A partir de la adolescencia y de que salimos de casa, inicia un proceso de ajuste en el que reafirmamos o sustituimos nuestros valores y creencias. Cuando enfrentamos el mundo, ya sin la cercanía cotidiana de nuestros padres, nos encontramos con que la realidad es más compleja que la aplicación mecánica de los valores que nos han enseñado.

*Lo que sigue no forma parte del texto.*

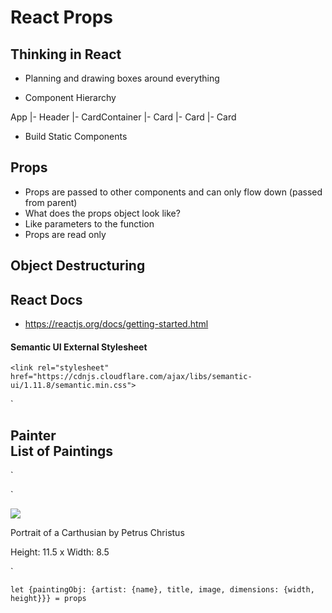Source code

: # React Props

## Thinking in React
- Planning and drawing boxes around everything

- Component Hierarchy

App
 |- Header
 |- CardContainer
      |- Card
      |- Card
      |- Card


- Build Static Components

## Props
- Props are passed to other components and can only flow down (passed from parent)
- What does the props object look like?
- Like parameters to the function
- Props are read only

## Object Destructuring

## React Docs
- https://reactjs.org/docs/getting-started.html




#### Semantic UI External Stylesheet

`<link rel="stylesheet" href="https://cdnjs.cloudflare.com/ajax/libs/semantic-ui/1.11.8/semantic.min.css">`






`<div className="ui inverted blue menu navbar">
    <h2 className="ui header">
      <i className="paint brush icon"></i>
      <div className="content">Painter</div>
      <div className="sub header">List of Paintings</div>
    </h2>
</div>`


`<div class="ui card">
	<div>
		<img src="https://d32dm0rphc51dk.cloudfront.net/pVc7CubFzVlPhbErTAqyYg/medium.jpg">
	</div>
	<p>Portrait of a Carthusian by Petrus Christus</p>
	<p>Height: 11.5 x Width: 8.5</p>
</div>`

`let {paintingObj: {artist: {name}, title, image, dimensions: {width, height}}} = props`
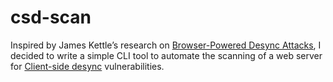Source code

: # csd-scan
Inspired by James Kettle’s research on [Browser-Powered Desync Attacks](https://portswigger.net/research/browser-powered-desync-attacks), I decided to write a simple CLI tool to automate the scanning of a web server for [Client-side desync](https://portswigger.net/research/browser-powered-desync-attacks#csd) vulnerabilities.
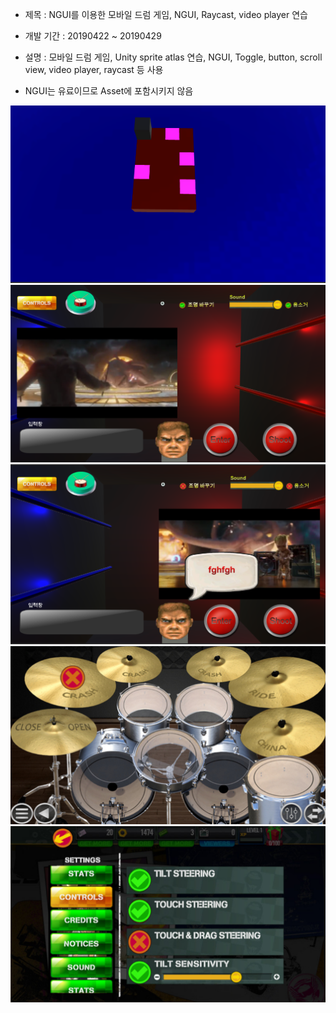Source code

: + 제목 : NGUI를 이용한 모바일 드럼 게임, NGUI, Raycast, video player 연습
+ 개발 기간 : 20190422 ~ 20190429
+ 설명 : 모바일 드럼 게임, Unity sprite atlas 연습, NGUI, Toggle, button, scroll view, video player, raycast 등 사용

+ NGUI는 유료이므로 Asset에 포함시키지 않음

![실행화면](./0.PNG)
![실행화면](./1.PNG)
![실행화면](./2.PNG)
![실행화면](./3.PNG)
![실행화면](./4.PNG)
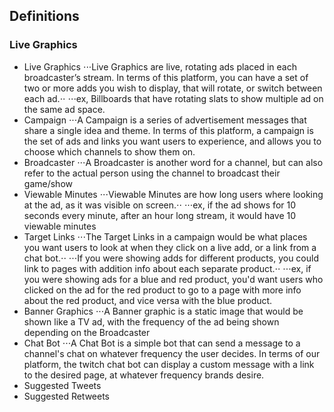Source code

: ## Definitions

### Live Graphics
- Live Graphics
⋅⋅⋅Live Graphics are live, rotating ads placed in each broadcaster’s stream. In terms of this platform, you can have a set of two or more adds you wish to display, that will rotate, or switch between each ad.⋅⋅
⋅⋅⋅ex, Billboards that have rotating slats to show multiple ad on the same ad space.
- Campaign
⋅⋅⋅A Campaign is a series of advertisement messages that share a single idea and theme. In terms of this platform, a campaign is the set of ads and links you want users to experience, and allows you to choose which channels to show them on.
- Broadcaster
⋅⋅⋅A Broadcaster is another word for a channel, but can also refer to the actual person using the channel to broadcast their game/show
- Viewable Minutes
⋅⋅⋅Viewable Minutes are how long users where looking at the ad, as it was visible on screen.⋅⋅
⋅⋅⋅ex, if the ad shows for 10 seconds every minute, after an hour long stream, it would have 10 viewable minutes
- Target Links
⋅⋅⋅The Target Links in a campaign would be what places you want users to look at when they click on a live add, or a link from a chat bot.⋅⋅
⋅⋅⋅If you were showing adds for different products, you could link to pages with addition info about each separate product.⋅⋅
⋅⋅⋅ex, if you were showing ads for a blue and red product, you'd want users who clicked on the ad for the red product to go to a page with more info about the red product, and vice versa with the blue product.
- Banner Graphics
⋅⋅⋅A Banner graphic is a static image that would be shown like a TV ad, with the frequency of the ad being shown depending on the Broadcaster
- Chat Bot
⋅⋅⋅A Chat Bot is a simple bot that can send a message to a channel's chat on whatever frequency the user decides. In terms of our platform, the twitch chat bot can display a custom message with a link to the desired page, at whatever frequency brands desire.
- Suggested Tweets
- Suggested Retweets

La enorme mayoría de los mexicanos crecemos hoy en día en ambientes en los que las violencias, la criminalidad y el abuso del poder, en forma directa o indirecta, son parte de nuestra cotidianeidad. Las víctimas directas e indirectas de la violencia ascienden a cientos de miles; a millones si consideramos la menor productividad y la escalada de precios en las zonas en donde opera el crimen organizado. En las últimas décadas nos hemos habituado a convivir con la presencia de los grupos criminales lo que eleva la cuota de ansiedad e incertidumbre de la mayor parte de las personas.

Más allá de los valores aprendidos durante su niñez, para muchos jóvenes la criminalidad en sus distintas modalidades resulta más apetecibles que lo que les ofrece el sistema educativo y las oportunidades de empleo. Para muchos de ellos ser gente de bien, respetar al prójimo y acatar las leyes, es una pérdida de tiempo. Saben que la vida del crimen suele ser corta y el final trágico; sin embargo, prefieren jugar en el lado de los victimarios que en el de las víctimas.

Este panorama no es nada halagüeño; sin embargo, si vamos a los números, la gran mayoría de la población son víctimas y un porcentaje mínimo son victimarios. La violencia y la criminalidad son muy ruidosos mientras que el actuar de los ciudadanos de bien, que son la gran mayoría, es sigiloso y sereno. Lo grave es cuando las mayorías normalizan la violencia como parte de la cotidianeidad, cuando a un sinnúmero de personas les han arrebatado a un ser querido o han sido víctimas de robo, secuestro o extorsión.

Los mexicanos hemos esperado por décadas a que los gobiernos de la república solucionen el problema de la seguridad. El PRI y el PAN fracasaron y, con Morena, la situación no solo no mejoró, sino que ahora, como nunca antes, la política y la criminalidad van del brazo, la corrupción parece alcanzar todas las esferas de gobierno y el Estado ha perdido control sobre el territorio. Los ciudadanos no creen en los políticos y la voluntad y capacidad de las autoridades para resolver los problemas están claramente disminuidas.

Las comunidades con mayor calidad de vida son aquellas en las que quienes las integran mandan a sus hijos a la escuela y van a sus trabajos confiados en que al final del día su integridad personal y patrimonial estará salvaguardada y que, de existir algún evento extraordinario, contarán con el apoyo de a autoridad.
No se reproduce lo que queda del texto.